La peur a maintenu les seigneurs de guerre au pouvoir, permis la tolérance de la corruption, recyclé des dirigeants incompétents et protégé des criminels déguisés en gardiens communautaires. Le pays s’est effondré parce que chaque décision était façonnée par une conscience collective traumatisée, incapable d’imaginer un avenir stable.
C’est ainsi qu’une population polyglotte n’a pas su articuler un intérêt national unifié. Qu’une société débordant d’économistes a produit l’une des pires catastrophes financières de l’histoire moderne. Qu’un citoyen capable de débattre de géopolitique dans un café n’a pas pu obtenir d’électricité pendant trente ans.
Aujourd’hui, le pays est pris dans une boucle de rétroaction de crises: les crises engendrent l’anxiété, l’anxiété engendre des décisions émotionnelles, les décisions émotionnelles engendrent de nouvelles crises, et le cycle se resserre indéfiniment. Le génie libanais brûle intensément, mais le psychisme national est traumatisé: un moteur de Formule 1 dirigé par un volant brisé.

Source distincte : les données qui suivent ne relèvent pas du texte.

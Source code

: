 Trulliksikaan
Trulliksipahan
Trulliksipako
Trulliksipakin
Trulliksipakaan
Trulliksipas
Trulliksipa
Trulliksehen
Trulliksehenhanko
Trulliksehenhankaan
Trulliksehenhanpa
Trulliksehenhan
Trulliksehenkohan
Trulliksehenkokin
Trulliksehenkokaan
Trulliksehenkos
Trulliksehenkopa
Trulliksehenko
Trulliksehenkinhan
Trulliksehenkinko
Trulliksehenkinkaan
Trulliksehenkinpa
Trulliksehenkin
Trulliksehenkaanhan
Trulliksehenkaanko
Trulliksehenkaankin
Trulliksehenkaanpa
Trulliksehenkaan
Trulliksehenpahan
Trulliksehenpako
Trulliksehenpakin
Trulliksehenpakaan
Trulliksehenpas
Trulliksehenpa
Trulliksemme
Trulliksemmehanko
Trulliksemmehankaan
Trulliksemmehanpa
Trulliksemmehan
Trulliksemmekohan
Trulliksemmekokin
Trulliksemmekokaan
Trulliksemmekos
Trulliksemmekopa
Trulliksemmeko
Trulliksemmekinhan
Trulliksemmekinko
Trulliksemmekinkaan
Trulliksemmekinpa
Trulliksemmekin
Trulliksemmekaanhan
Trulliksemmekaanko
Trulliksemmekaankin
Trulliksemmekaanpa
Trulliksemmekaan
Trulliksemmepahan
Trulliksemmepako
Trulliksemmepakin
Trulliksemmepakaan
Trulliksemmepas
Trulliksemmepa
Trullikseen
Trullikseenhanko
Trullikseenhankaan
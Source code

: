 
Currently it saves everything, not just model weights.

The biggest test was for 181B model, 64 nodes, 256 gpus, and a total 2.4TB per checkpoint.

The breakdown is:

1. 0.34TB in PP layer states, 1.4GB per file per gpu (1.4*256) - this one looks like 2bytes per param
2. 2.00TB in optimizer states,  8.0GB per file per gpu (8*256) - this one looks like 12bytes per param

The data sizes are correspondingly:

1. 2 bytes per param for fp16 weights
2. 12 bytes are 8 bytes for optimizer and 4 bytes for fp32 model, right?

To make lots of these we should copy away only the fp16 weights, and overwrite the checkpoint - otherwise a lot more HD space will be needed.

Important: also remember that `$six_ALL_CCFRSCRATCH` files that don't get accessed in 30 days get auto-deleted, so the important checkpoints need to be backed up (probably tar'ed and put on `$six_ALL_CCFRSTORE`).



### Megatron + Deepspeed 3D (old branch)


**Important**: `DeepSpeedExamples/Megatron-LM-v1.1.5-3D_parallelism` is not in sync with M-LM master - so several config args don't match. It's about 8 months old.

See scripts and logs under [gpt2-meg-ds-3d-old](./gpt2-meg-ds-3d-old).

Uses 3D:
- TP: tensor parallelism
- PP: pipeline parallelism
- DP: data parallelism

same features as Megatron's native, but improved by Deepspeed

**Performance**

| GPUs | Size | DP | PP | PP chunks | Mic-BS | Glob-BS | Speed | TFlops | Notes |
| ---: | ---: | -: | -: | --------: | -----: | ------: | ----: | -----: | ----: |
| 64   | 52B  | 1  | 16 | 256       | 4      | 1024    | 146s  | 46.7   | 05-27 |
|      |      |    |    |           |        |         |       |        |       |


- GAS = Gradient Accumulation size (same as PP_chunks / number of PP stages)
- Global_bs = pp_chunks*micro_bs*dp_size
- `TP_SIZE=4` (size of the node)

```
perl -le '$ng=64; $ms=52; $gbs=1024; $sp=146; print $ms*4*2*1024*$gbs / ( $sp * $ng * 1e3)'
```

Le plus grand ennemi du Liban n’a jamais été Israël, la Syrie, l’Iran ou l’Occident, mais ses propres blessures psychologiques non cicatrisées. Une intervention clinique est nécessaire pour traiter le dysfonctionnement né de l’absence d’un véritable processus de réconciliation après la guerre civile. La paix peut servir de thérapie nationale, guidant la société libanaise du traumatisme vers la croissance, de la survie vers la citoyenneté.